By Robert Hilburn, Times Staff Writer

How do you measure greatness in pop music?

Rock and Roll Hall of Fame voters have been wrestling with that question for nearly 20 years and they certainly haven't figured it out, or they wouldn't have ended up honoring such marginal figures as Brenda Lee and the Righteous Brothers.

It feels a little cruel to mention just those artists when fully two dozen of the more than 125 inductees have questionable credentials. The problem is that the Hall of Fame induction process has been caught up in the spirit of "the more the better" — a misplaced generosity born partly out of a wrongheaded notion that these musicians were so wonderful we must honor them all and partly out of the idea that the annual banquets (and accompanying TV shows) are more fun if there are lots of inductees on stage.

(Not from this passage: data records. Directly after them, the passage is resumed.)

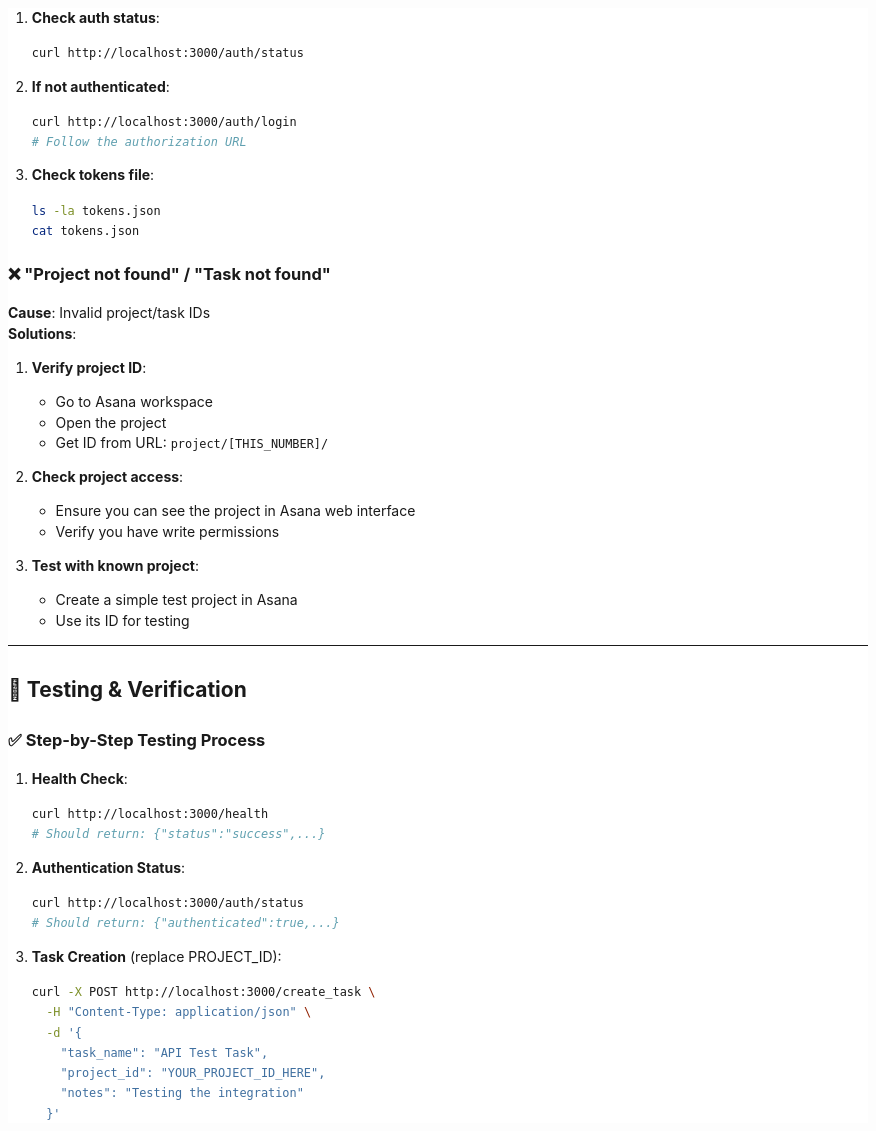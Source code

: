 1. **Check auth status**:
   ```bash
   curl http://localhost:3000/auth/status
   ```

2. **If not authenticated**:
   ```bash
   curl http://localhost:3000/auth/login
   # Follow the authorization URL
   ```

3. **Check tokens file**:
   ```bash
   ls -la tokens.json
   cat tokens.json
   ```

### ❌ "Project not found" / "Task not found"

**Cause**: Invalid project/task IDs  
**Solutions**:

1. **Verify project ID**:
   - Go to Asana workspace
   - Open the project
   - Get ID from URL: `project/[THIS_NUMBER]/`

2. **Check project access**:
   - Ensure you can see the project in Asana web interface
   - Verify you have write permissions

3. **Test with known project**:
   - Create a simple test project in Asana
   - Use its ID for testing

---

## 🧪 **Testing & Verification**

### ✅ **Step-by-Step Testing Process**

1. **Health Check**:
   ```bash
   curl http://localhost:3000/health
   # Should return: {"status":"success",...}
   ```

2. **Authentication Status**:
   ```bash
   curl http://localhost:3000/auth/status
   # Should return: {"authenticated":true,...}
   ```

3. **Task Creation** (replace PROJECT_ID):
   ```bash
   curl -X POST http://localhost:3000/create_task \
     -H "Content-Type: application/json" \
     -d '{
       "task_name": "API Test Task",
       "project_id": "YOUR_PROJECT_ID_HERE",
       "notes": "Testing the integration"
     }'
   ```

The reality is that having too many inductees dilutes the meaning of Hall of Fame membership. By consistently admitting seven or more artists each year (only six times have fewer acts been inducted), the Hall of Fame forces voters to go beyond the obvious A list of performers on the ballot of 15 nominees and dip into the B and C levels.

The easiest way to demonstrate the gap between the essential artists and the merely admirable is to mention them side by side.

There should be no debate over the likes of Elvis Presley, Chuck Berry, the Beatles, Jimi Hendrix, the Rolling Stones, Bruce Springsteen, Bob Marley and Prince.

But what about such inductees as Duane Eddy, the Four Seasons, Billy Joel, the Dells and ZZ Top?

Lee had big pipes for such a little girl, hence the nickname "Little Miss Dynamite." But her biggest hits, including "Sweet Nothin's," sound hopelessly dated in a way that her contemporary Patsy Cline's records never could.

The Righteous Brothers' "You've Lost That Lovin' Feelin' " was one of the most inspired singles ever made, but it was record producer Phil Spector, not the Righteous Brothers, who supplied the vision. (Spector, deservedly, is in the Hall of Fame in the nonperformer category.)

No one said the selection process would be easy. In baseball, you can rely on statistics to prove your point. If you hit 500 home runs or register 300 pitching wins, you've got a ticket to the Baseball Hall of Fame in Cooperstown, N.Y.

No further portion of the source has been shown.